But then the reading from Isaiah can lead us astray if we are not careful. For we next read, “Then I heard the voice of the Lord saying, ‘Whom shall I send, and who will go for us?’ And I said, ‘Here am I, send me.’”

If we are not careful in how we listen to that text on a day like this one, we could easily misunderstand. Because the temptation is to recount the call that Terri has experienced or the particular tug toward the priesthood Larry felt and we could hear the Lord saying, “Whom shall I send, and who will go for us?” and then we can answer a clear an unequivocal, “Hear am I, send her” or “Hear am I, send him.”

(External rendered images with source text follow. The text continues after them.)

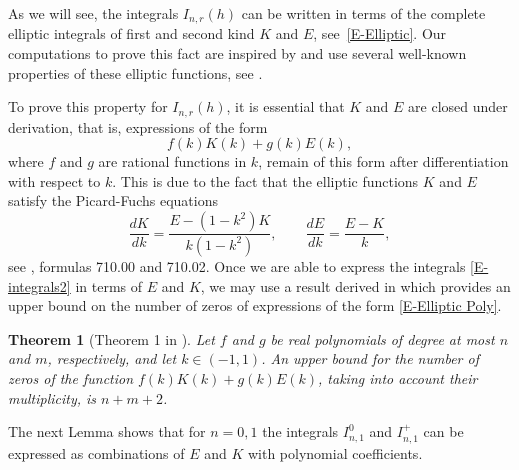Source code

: \documentclass[12pt,psamsfonts]{amsart}
\newtheorem {theorem}{Theorem}[section]
\begin{document}
As we will see, the integrals $I_{n,r}(h)$ can be written in terms of the complete elliptic
integrals of first and second kind $K$ and $E$, see~\eqref{E-Elliptic}. Our computations to prove
this fact are inspired by \cite{Morozov1989} and use several well-known properties of
these elliptic functions, see \cite{Byrd,Gradshteyn1981}.

 To
prove this property for $I_{n,r}(h)$, it is essential that $K$
and $E$ are closed under derivation, that is,  expressions of the
form
\begin{equation}
\label{E-Elliptic Poly}
    f(k) K(k) + g(k) E(k),
\end{equation}
where $f$ and $g$ are rational functions in $k$, remain of this form
after differentiation with respect to $k$. This is due to the fact
that the elliptic functions $K$ and $E$ satisfy the
Picard-Fuchs equations
\begin{equation}
\label{E-Elliptic Diff}
    \frac{d K}{d k} = \frac{E-(1-k^2)K}{k(1-k^2)},\qquad
    \frac{d E}{d k} = \frac{E- K}{k},
\end{equation}
see \cite{Byrd},     formulas 710.00 and 710.02.
Once we are able to express the integrals \eqref{E-integrals2} in
terms of $E$ and $K$, we may use a result derived in
\cite{Gasull2002} which provides an upper bound on the number of
zeros of expressions of the form \eqref{E-Elliptic Poly}.

\begin{theorem}[Theorem 1 in \cite{Gasull2002}]
\label{T-thm Gasull Elliptic} Let $f$ and $g$ be real polynomials of
degree at most $n$ and $m$, respectively, and let $k\in(-1,1)$. An
upper bound for the number of zeros of the function $f(k) K(k) +
g(k) E(k)$, taking into account their multiplicity, is $n+m+2$.
\end{theorem}

The next Lemma shows that for $n=0,1$ the integrals $ I^0_{n,1}$ and $ I^+_{n,1}$ can be expressed
as combinations of $E$ and $K$ with polynomial coefficients.
\end{document}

But we are not ordaining professional Christians who will serve so the rest of the Body of Christ doesn’t have to do so. Every baptized Christian has gifts for ministry and is to use those gifts, even if it means being a teacher, or real estate agent, or attorney to the Glory of God. Just like Terri first experienced a call to see her student as God’s sees them, so do each of us share a common call. And while Larry was unashamed to offer the hope of the Gospel to customers in a La-Z-Boy store, we will find ourselves in conversation not with strangers, but with close friends and family who need to hear about the hope that is within us. All Christians are called to this work of sharing the love of God revealed most fully in Jesus.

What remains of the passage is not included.